PERFORMANCE EVALUATION OF THERMOGRAPHIC CAMERAS FOR PHOTOGRAMMETRIC MEASUREMENTS

Abstract

Abstract. The aim of this research is the performance evaluation of the termographic cameras for possible use for photogrammetric documentation and deformation analyses caused by moisture and isolation problem of the historical and cultural heritage. To perform geometric calibration of the termographic camera, the 3D test object was designed with 77 control points which were distributed in different depths. For performance evaluation, Flir A320 termographic camera with 320 × 240 pixels and lens with 18 mm focal length was used. The Nikon D3X SLR digital camera with 6048 × 4032 pixels and lens with 20 mm focal length was used as reference for comparison.

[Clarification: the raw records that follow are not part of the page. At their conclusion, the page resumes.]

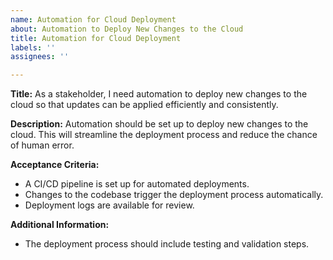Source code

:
 ```yaml
---
name: Automation for Cloud Deployment
about: Automation to Deploy New Changes to the Cloud
title: Automation for Cloud Deployment
labels: ''
assignees: ''

---
```


**Title:** As a stakeholder, I need automation to deploy new changes to the cloud so that updates can be applied efficiently and consistently.

**Description:**
Automation should be set up to deploy new changes to the cloud. This will streamline the deployment process and reduce the chance of human error.

**Acceptance Criteria:**
- A CI/CD pipeline is set up for automated deployments.
- Changes to the codebase trigger the deployment process automatically.
- Deployment logs are available for review.

**Additional Information:**
- The deployment process should include testing and validation steps.
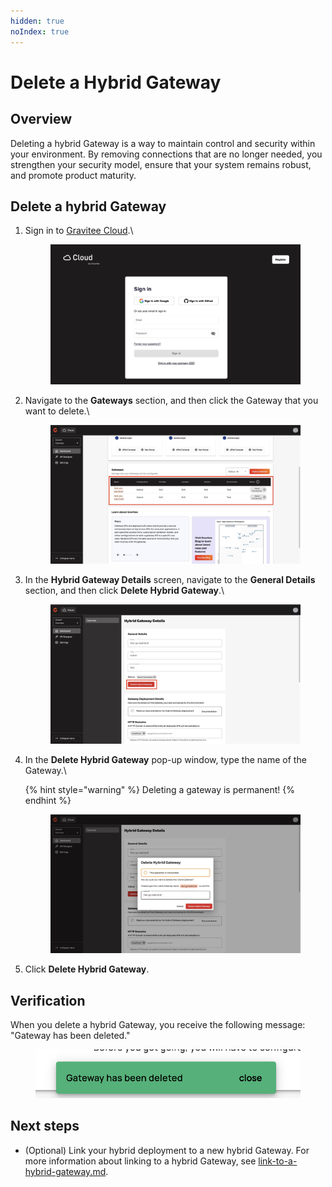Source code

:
```yaml
---
hidden: true
noIndex: true
---
```


# Delete a Hybrid Gateway

## Overview&#x20;

Deleting a hybrid Gateway is a way to maintain control and security within your environment. By removing connections that are no longer needed, you strengthen your security model, ensure that your system remains robust, and promote product maturity.

## Delete a hybrid Gateway

1.  Sign in to [Gravitee Cloud](https://cloud.gravitee.io/).\


    <figure><img src="../../.gitbook/assets/image (4).png" alt=""><figcaption></figcaption></figure>


2.  Navigate to the **Gateways** section, and then click the Gateway that you want to delete.\


    <figure><img src="../../.gitbook/assets/4F6BF985-5015-4CA0-ABA0-526FD7E1AC90_1_201_a.jpeg" alt=""><figcaption></figcaption></figure>
3.  In the **Hybrid Gateway Details** screen, navigate to the **General Details** section, and then click **Delete Hybrid Gateway**.\


    <figure><img src="../../.gitbook/assets/D3015E55-B5A1-4A0F-9019-40F12F227506_1_201_a.jpeg" alt=""><figcaption></figcaption></figure>
4.  In the **Delete Hybrid Gateway** pop-up window, type the name of the Gateway.\


    {% hint style="warning" %}
    Deleting a gateway is permanent!
    {% endhint %}



    <figure><img src="../../.gitbook/assets/855489F0-7197-46F9-9878-78EDEDD0BF9D_1_201_a.jpeg" alt=""><figcaption></figcaption></figure>
5. Click **Delete Hybrid Gateway**.

## Verification

When you delete a hybrid Gateway, you receive the following message: "Gateway has been deleted."

<figure><img src="../../.gitbook/assets/image (5).png" alt=""><figcaption></figcaption></figure>

## Next steps

* (Optional) Link your hybrid deployment to a new hybrid Gateway. For more information about linking to a hybrid Gateway, see [link-to-a-hybrid-gateway.md](link-to-a-hybrid-gateway.md "mention").
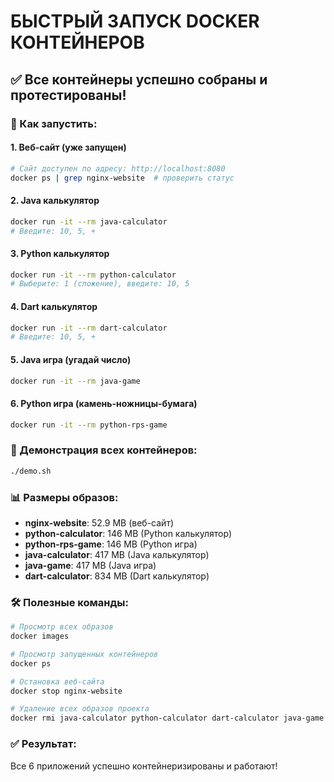 # БЫСТРЫЙ ЗАПУСК DOCKER КОНТЕЙНЕРОВ

## ✅ Все контейнеры успешно собраны и протестированы!

### 🚀 Как запустить:

#### 1. Веб-сайт (уже запущен)
```bash
# Сайт доступен по адресу: http://localhost:8080
docker ps | grep nginx-website  # проверить статус
```

#### 2. Java калькулятор
```bash
docker run -it --rm java-calculator
# Введите: 10, 5, +
```

#### 3. Python калькулятор
```bash
docker run -it --rm python-calculator
# Выберите: 1 (сложение), введите: 10, 5
```

#### 4. Dart калькулятор
```bash
docker run -it --rm dart-calculator
# Введите: 10, 5, +
```

#### 5. Java игра (угадай число)
```bash
docker run -it --rm java-game
```

#### 6. Python игра (камень-ножницы-бумага)
```bash
docker run -it --rm python-rps-game
```

### 🎯 Демонстрация всех контейнеров:
```bash
./demo.sh
```

### 📊 Размеры образов:
- **nginx-website**: 52.9 MB (веб-сайт)
- **python-calculator**: 146 MB (Python калькулятор)
- **python-rps-game**: 146 MB (Python игра)
- **java-calculator**: 417 MB (Java калькулятор)
- **java-game**: 417 MB (Java игра)
- **dart-calculator**: 834 MB (Dart калькулятор)

### 🛠 Полезные команды:
```bash
# Просмотр всех образов
docker images

# Просмотр запущенных контейнеров
docker ps

# Остановка веб-сайта
docker stop nginx-website

# Удаление всех образов проекта
docker rmi java-calculator python-calculator dart-calculator java-game python-rps-game nginx-website
```

### ✅ Результат:
Все 6 приложений успешно контейнеризированы и работают!
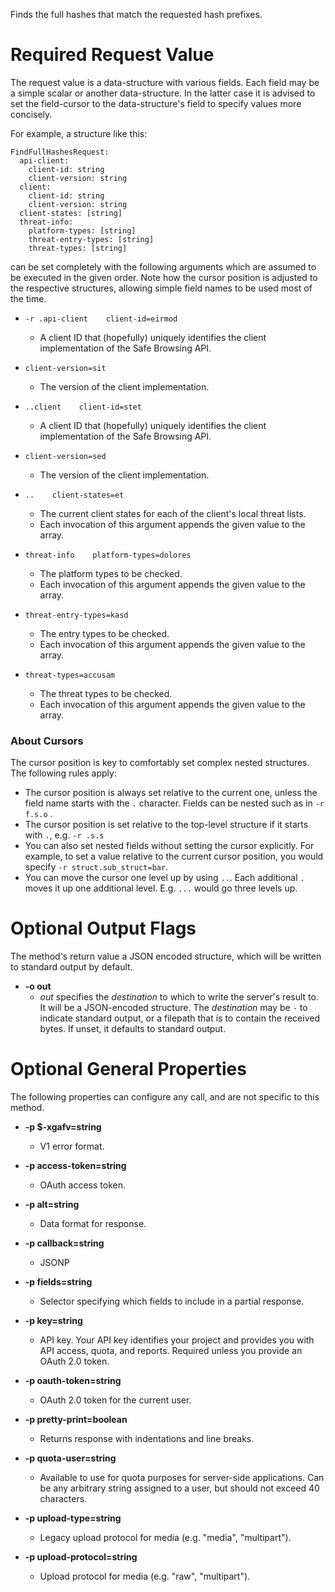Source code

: Finds the full hashes that match the requested hash prefixes.
# Required Request Value

The request value is a data-structure with various fields. Each field may be a simple scalar or another data-structure.
In the latter case it is advised to set the field-cursor to the data-structure's field to specify values more concisely.

For example, a structure like this:
```
FindFullHashesRequest:
  api-client:
    client-id: string
    client-version: string
  client:
    client-id: string
    client-version: string
  client-states: [string]
  threat-info:
    platform-types: [string]
    threat-entry-types: [string]
    threat-types: [string]

```

can be set completely with the following arguments which are assumed to be executed in the given order. Note how the cursor position is adjusted to the respective structures, allowing simple field names to be used most of the time.

* `-r .api-client    client-id=eirmod`
    - A client ID that (hopefully) uniquely identifies the client implementation
        of the Safe Browsing API.
* `client-version=sit`
    - The version of the client implementation.

* `..client    client-id=stet`
    - A client ID that (hopefully) uniquely identifies the client implementation
        of the Safe Browsing API.
* `client-version=sed`
    - The version of the client implementation.

* `..    client-states=et`
    - The current client states for each of the client&#39;s local threat lists.
    - Each invocation of this argument appends the given value to the array.
* `threat-info    platform-types=dolores`
    - The platform types to be checked.
    - Each invocation of this argument appends the given value to the array.
* `threat-entry-types=kasd`
    - The entry types to be checked.
    - Each invocation of this argument appends the given value to the array.
* `threat-types=accusam`
    - The threat types to be checked.
    - Each invocation of this argument appends the given value to the array.



### About Cursors

The cursor position is key to comfortably set complex nested structures. The following rules apply:

* The cursor position is always set relative to the current one, unless the field name starts with the `.` character. Fields can be nested such as in `-r f.s.o` .
* The cursor position is set relative to the top-level structure if it starts with `.`, e.g. `-r .s.s`
* You can also set nested fields without setting the cursor explicitly. For example, to set a value relative to the current cursor position, you would specify `-r struct.sub_struct=bar`.
* You can move the cursor one level up by using `..`. Each additional `.` moves it up one additional level. E.g. `...` would go three levels up.


# Optional Output Flags

The method's return value a JSON encoded structure, which will be written to standard output by default.

* **-o out**
    - *out* specifies the *destination* to which to write the server's result to.
      It will be a JSON-encoded structure.
      The *destination* may be `-` to indicate standard output, or a filepath that is to contain the received bytes.
      If unset, it defaults to standard output.
# Optional General Properties

The following properties can configure any call, and are not specific to this method.

* **-p $-xgafv=string**
    - V1 error format.

* **-p access-token=string**
    - OAuth access token.

* **-p alt=string**
    - Data format for response.

* **-p callback=string**
    - JSONP

* **-p fields=string**
    - Selector specifying which fields to include in a partial response.

* **-p key=string**
    - API key. Your API key identifies your project and provides you with API access, quota, and reports. Required unless you provide an OAuth 2.0 token.

* **-p oauth-token=string**
    - OAuth 2.0 token for the current user.

* **-p pretty-print=boolean**
    - Returns response with indentations and line breaks.

* **-p quota-user=string**
    - Available to use for quota purposes for server-side applications. Can be any arbitrary string assigned to a user, but should not exceed 40 characters.

* **-p upload-type=string**
    - Legacy upload protocol for media (e.g. &#34;media&#34;, &#34;multipart&#34;).

* **-p upload-protocol=string**
    - Upload protocol for media (e.g. &#34;raw&#34;, &#34;multipart&#34;).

The size of pixel was 25 μm for the Flir A320 termographic camera and 6 μm for the Nikon D3X SLR digital camera. The digital images of the 3D test object were recorded with the Flir A320 termographic camera and Nikon D3X SLR digital camera and the image coordinate of the control points in the images were measured. The geometric calibration parameters, including the focal length, position of principal points, radial and tangential distortions were determined with introduced additional parameters in bundle block adjustments. The measurement of image coordinates and bundle block adjustments with additional parameters were performed using the PHIDIAS digital photogrammetric system. The bundle block adjustment was repeated with determined calibration parameter for both Flir A320 termographic camera and Nikon D3X SLR digital camera. The obtained standard deviation of measured image coordinates was 9.6 μm and 10.5 μm for Flir A320 termographic camera and 8.3 μm and 7.7 μm for Nikon D3X SLR digital camera. The obtained standard deviation of measured image points in Flir A320 termographic camera images almost same accuracy level with digital camera in comparison with 4 times bigger pixel size. The obtained results from this research, the interior geometry of the termographic cameras and lens distortion was modelled efficiently with proposed approach for geometric calibration.